The super rich have always existed, but for most of human history their influence was limited to a few miles. The poor have always existed, but for most of human history they’ve also had the means to sustain themselves – though not without a struggle. Any instabilities were limited to those few miles, and the consequences were limited because most of the people had at least some opportunity to farm or hunt.
Within the last hundred years, the super rich have been able to extend their reach around the planet. As civilization has monetized and urbanized, the poor are increasingly under the control of landowners and employers. People complained, and fortunes rose and fell, but the impact remained limited by country borders. Much of the wealth was sovereign wealth, wealth held by royalty and partly represented by the wealth of their realms.
Within the last few decades, wealth has extended its reach through globalization, and globalization has been amplified by technological advancements in transportation and information. Now, non-governmental institutions have accumulated enough wealth and influence that lenders can dictate government policy, forcing austerity and diminishing nations’ support of their citizens. Much of the wealth now effectively exists outside the reach of realms, countries, and governments.
Those trends are largely rhetoric, which means they can be argued and debated without resolution. (Though, if someone has the data, please share it.)

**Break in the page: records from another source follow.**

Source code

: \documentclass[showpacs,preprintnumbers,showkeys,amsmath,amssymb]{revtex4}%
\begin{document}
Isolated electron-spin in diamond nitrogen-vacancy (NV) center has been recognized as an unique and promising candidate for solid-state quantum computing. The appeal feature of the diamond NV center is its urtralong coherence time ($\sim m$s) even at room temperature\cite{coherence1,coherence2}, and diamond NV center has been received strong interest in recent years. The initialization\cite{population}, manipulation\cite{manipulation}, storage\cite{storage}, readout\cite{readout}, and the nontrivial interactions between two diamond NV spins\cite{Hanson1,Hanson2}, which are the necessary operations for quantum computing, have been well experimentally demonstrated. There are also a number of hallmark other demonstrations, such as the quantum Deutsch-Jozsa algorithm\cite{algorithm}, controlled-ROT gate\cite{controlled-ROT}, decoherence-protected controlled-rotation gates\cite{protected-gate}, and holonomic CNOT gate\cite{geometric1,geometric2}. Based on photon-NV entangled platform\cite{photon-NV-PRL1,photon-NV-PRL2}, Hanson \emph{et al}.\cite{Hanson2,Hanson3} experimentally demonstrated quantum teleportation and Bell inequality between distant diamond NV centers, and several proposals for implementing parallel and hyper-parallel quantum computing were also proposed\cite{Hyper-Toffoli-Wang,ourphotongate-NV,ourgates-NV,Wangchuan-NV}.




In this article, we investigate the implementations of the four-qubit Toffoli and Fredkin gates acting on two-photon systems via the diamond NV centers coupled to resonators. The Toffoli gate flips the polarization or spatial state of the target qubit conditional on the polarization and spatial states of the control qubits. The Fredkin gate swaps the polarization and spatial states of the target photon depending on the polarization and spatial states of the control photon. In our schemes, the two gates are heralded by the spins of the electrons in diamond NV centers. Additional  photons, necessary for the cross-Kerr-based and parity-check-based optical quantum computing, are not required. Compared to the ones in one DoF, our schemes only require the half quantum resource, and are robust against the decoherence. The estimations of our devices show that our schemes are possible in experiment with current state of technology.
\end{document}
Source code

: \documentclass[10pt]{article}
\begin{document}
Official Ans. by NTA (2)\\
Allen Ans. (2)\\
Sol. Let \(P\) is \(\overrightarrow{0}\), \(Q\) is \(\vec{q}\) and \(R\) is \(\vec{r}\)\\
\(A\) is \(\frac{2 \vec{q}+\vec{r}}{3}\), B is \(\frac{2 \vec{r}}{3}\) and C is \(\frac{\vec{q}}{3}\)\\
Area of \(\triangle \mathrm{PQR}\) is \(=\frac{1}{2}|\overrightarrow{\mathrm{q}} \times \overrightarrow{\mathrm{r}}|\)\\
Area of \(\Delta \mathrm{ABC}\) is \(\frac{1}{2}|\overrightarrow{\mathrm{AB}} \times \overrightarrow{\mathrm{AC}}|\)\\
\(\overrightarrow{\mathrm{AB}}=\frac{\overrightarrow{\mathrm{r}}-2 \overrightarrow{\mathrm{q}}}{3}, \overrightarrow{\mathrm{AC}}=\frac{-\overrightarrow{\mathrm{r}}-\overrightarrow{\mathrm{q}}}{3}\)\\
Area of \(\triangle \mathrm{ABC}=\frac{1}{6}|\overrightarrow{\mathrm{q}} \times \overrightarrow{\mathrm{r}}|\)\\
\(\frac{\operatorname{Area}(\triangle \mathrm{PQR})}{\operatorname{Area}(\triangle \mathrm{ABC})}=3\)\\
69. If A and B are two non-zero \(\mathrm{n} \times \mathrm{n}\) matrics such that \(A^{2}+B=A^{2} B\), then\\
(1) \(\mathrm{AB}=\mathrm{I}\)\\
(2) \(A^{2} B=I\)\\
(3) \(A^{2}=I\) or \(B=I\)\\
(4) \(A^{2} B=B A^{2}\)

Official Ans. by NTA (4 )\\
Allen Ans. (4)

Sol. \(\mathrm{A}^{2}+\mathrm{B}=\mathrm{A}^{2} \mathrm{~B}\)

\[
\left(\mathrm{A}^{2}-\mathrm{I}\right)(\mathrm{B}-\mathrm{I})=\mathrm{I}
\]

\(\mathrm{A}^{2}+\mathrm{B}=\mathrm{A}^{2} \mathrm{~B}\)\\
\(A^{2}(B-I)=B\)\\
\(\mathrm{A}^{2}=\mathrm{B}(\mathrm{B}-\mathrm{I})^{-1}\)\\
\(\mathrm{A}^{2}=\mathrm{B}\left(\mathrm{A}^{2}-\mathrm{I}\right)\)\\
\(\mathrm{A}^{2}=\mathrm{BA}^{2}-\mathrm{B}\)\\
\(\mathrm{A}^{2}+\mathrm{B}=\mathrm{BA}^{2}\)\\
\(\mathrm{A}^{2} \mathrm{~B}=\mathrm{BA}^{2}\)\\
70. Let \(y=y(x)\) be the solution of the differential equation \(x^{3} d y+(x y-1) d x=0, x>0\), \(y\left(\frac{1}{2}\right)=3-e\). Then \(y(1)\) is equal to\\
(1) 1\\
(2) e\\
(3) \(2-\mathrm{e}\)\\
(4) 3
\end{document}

Within the last few years, the number of super rich has decreased to the point that they can be counted. In 2010, 388 held half the world’s wealth. In 2011, 177. In 2012, 159. In 2013, 92. In 2014, 80. In 2015, 62. At this rate, by 2022 half of the world’s wealth could be concentrated in one person’s net worth. Ridiculous, eh? Is it ridiculous if it is only two people, three, four? It can be more ridiculous because is one person’s net worth is more than half the world’s wealth, then effectively the number of half the wealth becomes less than one. We could be there in six years.
When a system is exhibiting such a trend, the only thing that limits it is a change in the system or a failure in the system which creates a change uncontrollably. Either people decide to make improvements, or the system fails and people have to respond to a messy situation.

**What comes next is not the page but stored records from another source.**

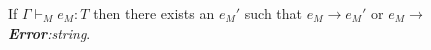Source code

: \begin{mps}
\label{mps}
If $\Gamma\vdash_{M}e_{M}:T$ then there exists an $e_{M}'$ such that $e_{M}\rightarrow e_{M}'$ or $e_{M}\rightarrow$ \emph{\textbf{Error}:\;string}.
\end{mps}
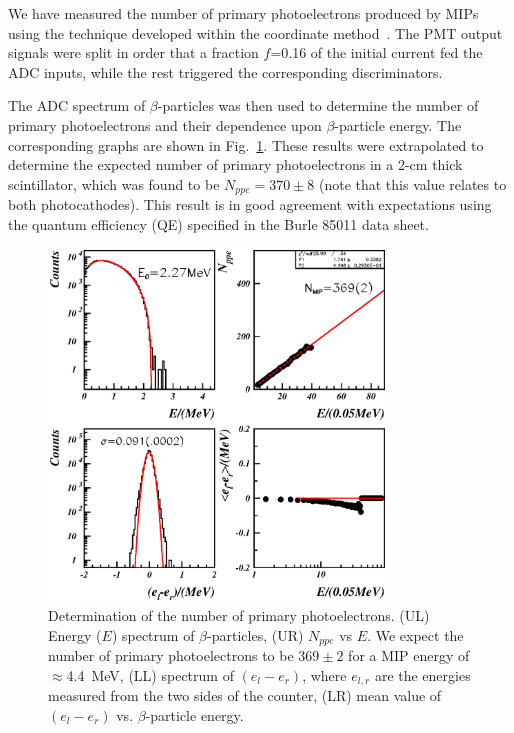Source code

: We have measured the number of primary photoelectrons produced by MIPs using
the technique developed within the coordinate method~\cite{Baturin:2005}.
The PMT output signals were split in order that a fraction $f$=0.16 of 
the initial current fed the ADC inputs, while the rest triggered the 
corresponding discriminators.
 
The ADC spectrum of $\beta$-particles was then used to determine the number 
of primary photoelectrons and their dependence upon $\beta$-particle energy.  
The corresponding graphs are shown in Fig.~\ref{mcpnppe85011}.  These
results were extrapolated to determine the expected number of primary
photoelectrons in a 2-cm thick scintillator, which was found to be 
$N_{ppe}=370\pm8$ (note that this value relates to both photocathodes). This
result is in good agreement with expectations using the quantum efficiency
(QE) specified in the Burle 85011 data sheet. 

\begin{figure}[htbp]
\centering
\includegraphics[width=0.8\textwidth]{enppe_picture13.ps}
\caption{\small{Determination of the number of primary photoelectrons.  (UL) 
Energy ($E$) spectrum of $\beta$-particles, (UR) $N_{ppe}$ vs $E$.  We 
expect the number of primary photoelectrons to be $369 \pm 2$ for a MIP 
energy of $\approx$4.4~MeV, (LL) spectrum of $(e_l-e_r)$, where $e_{l,r}$ are 
the energies measured from the two sides of the counter, (LR) mean value of 
$(e_l-e_r)$ vs. $\beta$-particle energy.}}
\label{mcpnppe85011}
\end{figure}

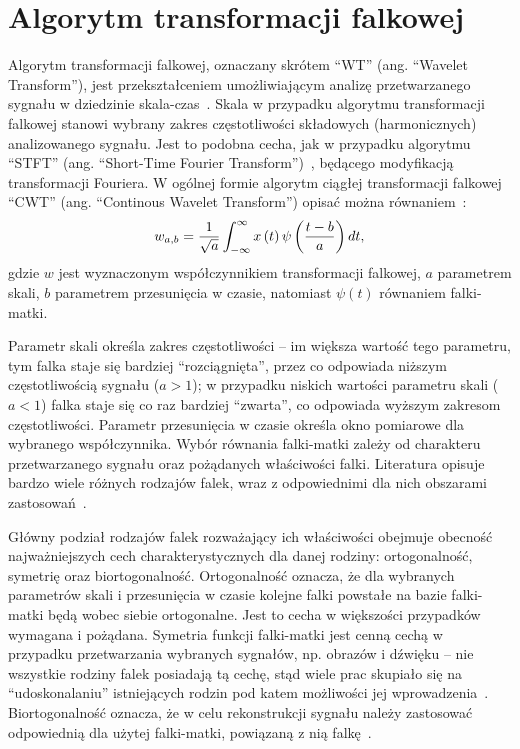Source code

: \chapter{Algorytm transformacji falkowej}

Algorytm transformacji falkowej, oznaczany skrótem \enquote{WT} (ang. \enquote{Wavelet Transform}), jest przekształceniem umożliwiającym analizę przetwarzanego sygnału w dziedzinie skala-czas~\cite{wallen_handbook}. Skala w przypadku algorytmu transformacji falkowej stanowi wybrany zakres częstotliwości składowych (harmonicznych) analizowanego sygnału. Jest to podobna cecha, jak w przypadku algorytmu \enquote{STFT} (ang. \enquote{Short-Time Fourier Transform})~\cite{durak_sftp}, będącego modyfikacją transformacji Fouriera. W ogólnej formie algorytm ciągłej transformacji falkowej \enquote{CWT} (ang. \enquote{Continous Wavelet Transform}) opisać można równaniem~\cite{lord_guide, wallen_handbook}:
\begin{equation}
w_{a,b} = \frac{1}{\sqrt{a}} \int _{-\infty} ^{\infty} x \left(t\right) \psi \left(\frac{t-b}{a}\right) dt \label{eq:cwt},
\end{equation}
gdzie $w$ jest wyznaczonym współczynnikiem transformacji falkowej, $a$ parametrem skali, $b$ parametrem przesunięcia w czasie, natomiast $\psi(t)$ równaniem falki-matki.

Parametr skali określa zakres częstotliwości -- im większa wartość tego parametru, tym falka staje się bardziej \enquote{rozciągnięta}, przez co odpowiada niższym częstotliwością sygnału ($a > 1$); w przypadku niskich wartości parametru skali ($a < 1$) falka staje się co raz bardziej \enquote{zwarta}, co odpowiada wyższym zakresom częstotliwości. Parametr przesunięcia w czasie określa okno pomiarowe dla wybranego współczynnika. Wybór równania falki-matki zależy od charakteru przetwarzanego sygnału oraz pożądanych właściwości falki. Literatura opisuje bardzo wiele różnych rodzajów falek, wraz z odpowiednimi dla nich obszarami zastosowań~\cite{wallen_handbook, akujuobi_applications, lord_guide}.

Główny podział rodzajów falek rozważający ich właściwości obejmuje obecność najważniejszych cech charakterystycznych dla danej rodziny: ortogonalność, symetrię oraz biortogonalność. Ortogonalność oznacza, że dla wybranych parametrów skali i przesunięcia w czasie kolejne falki powstałe na bazie falki-matki będą wobec siebie ortogonalne. Jest to cecha w większości przypadków wymagana i pożądana. Symetria funkcji falki-matki jest cenną cechą w przypadku przetwarzania wybranych sygnałów, np. obrazów i dźwięku -- nie wszystkie rodziny falek posiadają tą cechę, stąd wiele prac skupiało się na \enquote{udoskonalaniu} istniejących rodzin pod katem możliwości jej wprowadzenia~\cite{reddy_compression}. Biortogonalność oznacza, że w celu rekonstrukcji sygnału należy zastosować odpowiednią dla użytej falki-matki, powiązaną z nią falkę~\cite{sweldens_bior}.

At this point, I am hearing rhetoric about change, but finance reform remains rhetoric, not action. That leaves me with the expectation that the system will fail, and possibly soon.
The trouble with our understanding of our economy is that we may not have calculated the critical number at which wealth concentration creates the instability that fails the system. Some think we’re already past it, and that the failure is in progress. Others think that wealth inequality is a natural consequence of the system, is not inherently worrisome, and will self-correct if necessary. I think that the critical point of failure is passed when some percentage (x%) of the population holds half the wealth (though it could also be something like 25% or 75%). We don’t know the number, and may only know the number in retrospect. In the meantime, we’ve passed from a time when the number of people holding half the wealth could easily be expressed as a percentage and now can be expressed as an integer, and that the integer is a number smaller than the capacity of many restaurants. Within six years, half the world’s wealth may fit on one motorcycle.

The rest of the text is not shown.